* WHAT THE TASK REQUIRES
Write out, without any change, the lines in the material below that run from the line with "Esse projeto contém" through the line with "#### Como executar os testes", both included.

* TASK INPUTS

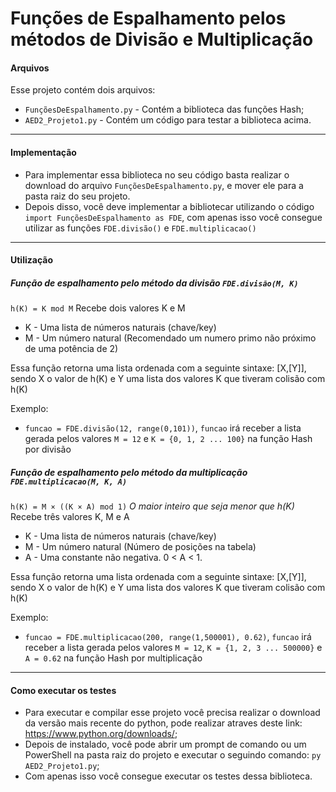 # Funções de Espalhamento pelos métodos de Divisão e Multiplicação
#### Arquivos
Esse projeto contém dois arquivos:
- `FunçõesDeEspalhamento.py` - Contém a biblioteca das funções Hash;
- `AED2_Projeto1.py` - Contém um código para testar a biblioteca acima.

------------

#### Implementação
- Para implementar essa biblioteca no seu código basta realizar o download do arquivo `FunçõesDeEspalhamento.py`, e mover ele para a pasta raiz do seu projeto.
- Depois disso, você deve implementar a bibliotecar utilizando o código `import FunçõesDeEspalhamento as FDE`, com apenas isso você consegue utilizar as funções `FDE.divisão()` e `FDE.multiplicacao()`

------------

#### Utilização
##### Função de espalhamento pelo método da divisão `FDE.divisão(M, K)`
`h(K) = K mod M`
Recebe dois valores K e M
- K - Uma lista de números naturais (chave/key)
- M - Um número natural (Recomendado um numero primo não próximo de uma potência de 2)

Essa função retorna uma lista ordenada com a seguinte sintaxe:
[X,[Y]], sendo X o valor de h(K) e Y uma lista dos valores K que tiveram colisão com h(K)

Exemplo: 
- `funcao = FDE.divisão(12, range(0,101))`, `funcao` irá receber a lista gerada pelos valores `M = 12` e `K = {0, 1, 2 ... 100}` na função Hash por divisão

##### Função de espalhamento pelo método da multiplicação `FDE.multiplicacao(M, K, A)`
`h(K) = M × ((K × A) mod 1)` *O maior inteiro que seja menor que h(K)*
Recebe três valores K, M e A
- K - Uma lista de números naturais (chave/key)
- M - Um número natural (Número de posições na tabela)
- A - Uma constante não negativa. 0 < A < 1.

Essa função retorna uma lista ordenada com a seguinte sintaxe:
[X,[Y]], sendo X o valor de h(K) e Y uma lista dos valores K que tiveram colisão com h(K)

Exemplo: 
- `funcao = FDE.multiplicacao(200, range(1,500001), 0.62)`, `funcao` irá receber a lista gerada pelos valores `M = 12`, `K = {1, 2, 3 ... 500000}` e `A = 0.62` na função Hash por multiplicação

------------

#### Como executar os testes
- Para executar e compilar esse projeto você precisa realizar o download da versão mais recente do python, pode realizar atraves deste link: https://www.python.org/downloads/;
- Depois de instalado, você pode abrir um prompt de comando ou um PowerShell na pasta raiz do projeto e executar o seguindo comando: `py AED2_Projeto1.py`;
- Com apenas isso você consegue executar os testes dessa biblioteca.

==

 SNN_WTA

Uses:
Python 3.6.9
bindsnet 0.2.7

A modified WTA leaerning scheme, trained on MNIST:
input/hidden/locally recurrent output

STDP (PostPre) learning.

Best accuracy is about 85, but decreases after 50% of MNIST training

* TASK SOLUTION
Esse projeto contém dois arquivos:
- `FunçõesDeEspalhamento.py` - Contém a biblioteca das funções Hash;
- `AED2_Projeto1.py` - Contém um código para testar a biblioteca acima.

------------

#### Implementação
- Para implementar essa biblioteca no seu código basta realizar o download do arquivo `FunçõesDeEspalhamento.py`, e mover ele para a pasta raiz do seu projeto.
- Depois disso, você deve implementar a bibliotecar utilizando o código `import FunçõesDeEspalhamento as FDE`, com apenas isso você consegue utilizar as funções `FDE.divisão()` e `FDE.multiplicacao()`

------------

#### Utilização
##### Função de espalhamento pelo método da divisão `FDE.divisão(M, K)`
`h(K) = K mod M`
Recebe dois valores K e M
- K - Uma lista de números naturais (chave/key)
- M - Um número natural (Recomendado um numero primo não próximo de uma potência de 2)

Essa função retorna uma lista ordenada com a seguinte sintaxe:
[X,[Y]], sendo X o valor de h(K) e Y uma lista dos valores K que tiveram colisão com h(K)

Exemplo: 
- `funcao = FDE.divisão(12, range(0,101))`, `funcao` irá receber a lista gerada pelos valores `M = 12` e `K = {0, 1, 2 ... 100}` na função Hash por divisão

##### Função de espalhamento pelo método da multiplicação `FDE.multiplicacao(M, K, A)`
`h(K) = M × ((K × A) mod 1)` *O maior inteiro que seja menor que h(K)*
Recebe três valores K, M e A
- K - Uma lista de números naturais (chave/key)
- M - Um número natural (Número de posições na tabela)
- A - Uma constante não negativa. 0 < A < 1.

Essa função retorna uma lista ordenada com a seguinte sintaxe:
[X,[Y]], sendo X o valor de h(K) e Y uma lista dos valores K que tiveram colisão com h(K)

Exemplo: 
- `funcao = FDE.multiplicacao(200, range(1,500001), 0.62)`, `funcao` irá receber a lista gerada pelos valores `M = 12`, `K = {1, 2, 3 ... 500000}` e `A = 0.62` na função Hash por multiplicação

------------

#### Como executar os testes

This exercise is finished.